Few things in life I loved more than being a mom. I spent many years dreading the approaching emptiness that grown children leave behind. My husband worried that this change would do me in. Nearly all change is hard for me, but that one seemed especially cruel. So spending time with my brother and his young children always brings an envious, nostalgic smile to my face. Nothing like three chicks under 10 to infuse new life into an empty nest. After they’ve gone home from a visit, my house seems so quiet and dull. Mostly, what remains with me is their sheer joy. That is what I miss more than anything! I wondered how we adults lose that joy so easily.
Truth is, we’ve had it beaten out of us. We’ve all been through the wringer. If you haven’t yet, you will. No one gets through life unbroken. One key to surviving this place is to figure out where your joy comes from. That takes some serious soul searching, because often what we think brings us joy just brings us temporary happiness. We should, must, make sure the source of our joy is complete and lasting. Only a faith in God through Jesus Christ will provide that. Everything else is a poor substitute, a temporary fix, or a near-miss. You can’t impose that on another human being or a circumstance or anything physical. Those are all finite and will buckle under the weight of that infinite responsibility. Temporal happiness-makers were never meant to give us joy.
Another key is to protect your joy at all cost. Anything valuable can be stolen, including, especially, your joy. You have to, quite literally, guard it with your life. This requires you to look at that life closely. Identify and call out the enemies of your joy. One of the big joy-stealers for me is my health circumstance. And the change that has been forced on me. Sometimes I lose the joy when all I see are the things I can’t do. But I have learned that even those changes can trigger a mindset of joy, instead of take it.
With the forced change in my (now shorter) schedule come new routines. We are eating surprisingly tasty no-sodium meals now that we cook at home, and we have a new shared hobby of finding recipes and even some new kitchen gadgets. On our trips for checkups to the Cleveland Clinic, we look forward to some awesome outlet malls along the way. (Well, at least I do.)
My daughter, my husband, and I tried yoga for the first time while I was still wearing my Life Vest. The tight shocking vest and the camera-like device hanging around my neck made some of the poses a little tricky. Still, not as tricky as the ones my husband was trying, for some reason. We have a great memory of that.
Since I’m a belly sleeper, I had to get a new pillow to accommodate the device that prominently sticks out of my chest area. I hadn’t had a new pillow in 10 years! (And I bought a really nice one.) Change can be quite relaxing, I’ve discovered.
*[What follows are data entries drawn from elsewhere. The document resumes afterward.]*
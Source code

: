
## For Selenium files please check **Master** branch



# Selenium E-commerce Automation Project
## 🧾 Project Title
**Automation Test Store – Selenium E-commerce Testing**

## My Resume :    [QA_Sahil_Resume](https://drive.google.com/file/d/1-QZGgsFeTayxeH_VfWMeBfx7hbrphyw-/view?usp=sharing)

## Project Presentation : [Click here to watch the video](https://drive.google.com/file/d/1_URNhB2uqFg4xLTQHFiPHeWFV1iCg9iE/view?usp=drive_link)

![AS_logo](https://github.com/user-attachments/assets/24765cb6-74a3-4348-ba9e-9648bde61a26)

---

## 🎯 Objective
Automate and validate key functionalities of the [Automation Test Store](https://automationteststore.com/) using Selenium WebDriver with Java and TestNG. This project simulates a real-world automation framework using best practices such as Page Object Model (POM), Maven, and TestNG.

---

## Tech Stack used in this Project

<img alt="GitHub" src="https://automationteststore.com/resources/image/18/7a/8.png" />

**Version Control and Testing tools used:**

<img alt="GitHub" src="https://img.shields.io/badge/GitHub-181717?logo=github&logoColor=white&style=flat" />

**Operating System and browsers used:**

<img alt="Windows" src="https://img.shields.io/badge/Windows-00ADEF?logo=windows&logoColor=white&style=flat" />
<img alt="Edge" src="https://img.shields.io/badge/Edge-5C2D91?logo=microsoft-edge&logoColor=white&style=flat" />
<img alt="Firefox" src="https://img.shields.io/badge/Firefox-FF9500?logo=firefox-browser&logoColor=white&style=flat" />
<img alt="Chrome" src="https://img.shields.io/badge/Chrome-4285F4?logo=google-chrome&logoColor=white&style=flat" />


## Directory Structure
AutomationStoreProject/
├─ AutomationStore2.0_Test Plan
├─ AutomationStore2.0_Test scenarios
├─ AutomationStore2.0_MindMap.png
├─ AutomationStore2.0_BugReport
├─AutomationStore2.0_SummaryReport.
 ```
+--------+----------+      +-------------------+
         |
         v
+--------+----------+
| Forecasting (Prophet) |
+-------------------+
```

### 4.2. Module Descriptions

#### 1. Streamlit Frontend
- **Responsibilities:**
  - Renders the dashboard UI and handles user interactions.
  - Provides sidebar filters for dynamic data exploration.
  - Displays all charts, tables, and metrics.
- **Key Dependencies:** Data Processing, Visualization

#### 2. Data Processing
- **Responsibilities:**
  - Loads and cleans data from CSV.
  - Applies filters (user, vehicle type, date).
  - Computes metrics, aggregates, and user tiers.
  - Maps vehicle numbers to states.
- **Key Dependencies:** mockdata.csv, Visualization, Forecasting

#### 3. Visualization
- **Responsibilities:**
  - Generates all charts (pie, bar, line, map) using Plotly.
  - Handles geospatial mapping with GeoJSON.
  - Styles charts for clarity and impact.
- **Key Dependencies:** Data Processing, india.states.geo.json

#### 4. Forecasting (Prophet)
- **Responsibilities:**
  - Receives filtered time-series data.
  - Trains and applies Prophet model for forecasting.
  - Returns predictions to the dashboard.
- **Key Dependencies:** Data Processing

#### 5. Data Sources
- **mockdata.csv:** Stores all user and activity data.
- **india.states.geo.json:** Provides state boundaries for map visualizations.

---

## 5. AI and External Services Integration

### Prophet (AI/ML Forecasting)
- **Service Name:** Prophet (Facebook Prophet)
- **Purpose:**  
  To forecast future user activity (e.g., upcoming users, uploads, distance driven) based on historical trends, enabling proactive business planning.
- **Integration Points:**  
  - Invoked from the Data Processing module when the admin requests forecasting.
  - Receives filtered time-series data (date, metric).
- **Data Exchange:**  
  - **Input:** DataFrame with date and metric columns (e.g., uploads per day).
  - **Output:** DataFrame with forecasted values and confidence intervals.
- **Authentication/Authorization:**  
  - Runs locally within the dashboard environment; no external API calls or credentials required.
We never had time to slow down before my illness, and now my husband and I enjoy evenings at home. We started watching old television series like The Wonder Years and Downton Abbey. As I rest out of necessity, we read and talk again. We have reclaimed some time together that would have evaporated into another obligation. That has been a gift to me, experiencing again why this guy has been my best friend for most of my life. After more than two decades in the daily role of parenting with him, I am now reminded of why I chose him in the first place.
Finally, changes in my life have brought the urgency, the courage, the need, to write after talking about it for decades.
An old friend told me about five years ago after his wife died and his kids didn’t want to sell the house, “Life is about navigating the changes.” I didn’t know then how much I would need those words. Change can be a joy-killer. But I remind myself that change has also saved my life. Recent advances in cardiac medication rescued my newly failing heart. And as much as I dreaded getting it, the specialized device I have implanted in my chest that keeps my heart beating wasn’t even available ten years ago.
Despite my lifelong aversion to change, I’ve learned that change can actually bring joy. But perhaps more importantly, change prepares us for what’s next. Our children growing up in our home prepared them for the rest of their life. And as much as I don’t want to acknowledge it, hopefully they’ll spend many more years outside of our home than in it. Even before that, while they were being formed in the womb, changes were taking place that would only be useful after they were born: nose, eyes, fingers, etc.
Likewise, changes here prepare us for the next phase of our existence: the forever part. As difficult and as scary as it can be at times, this life uniquely prepares us for the next. Nothing is wasted, not one painful change. God knows the end game and is shaping us for our role in eternity. Along the way, joy can be found in the change, and that change will ultimately bring us the eternal joy we’ve been seeking all along.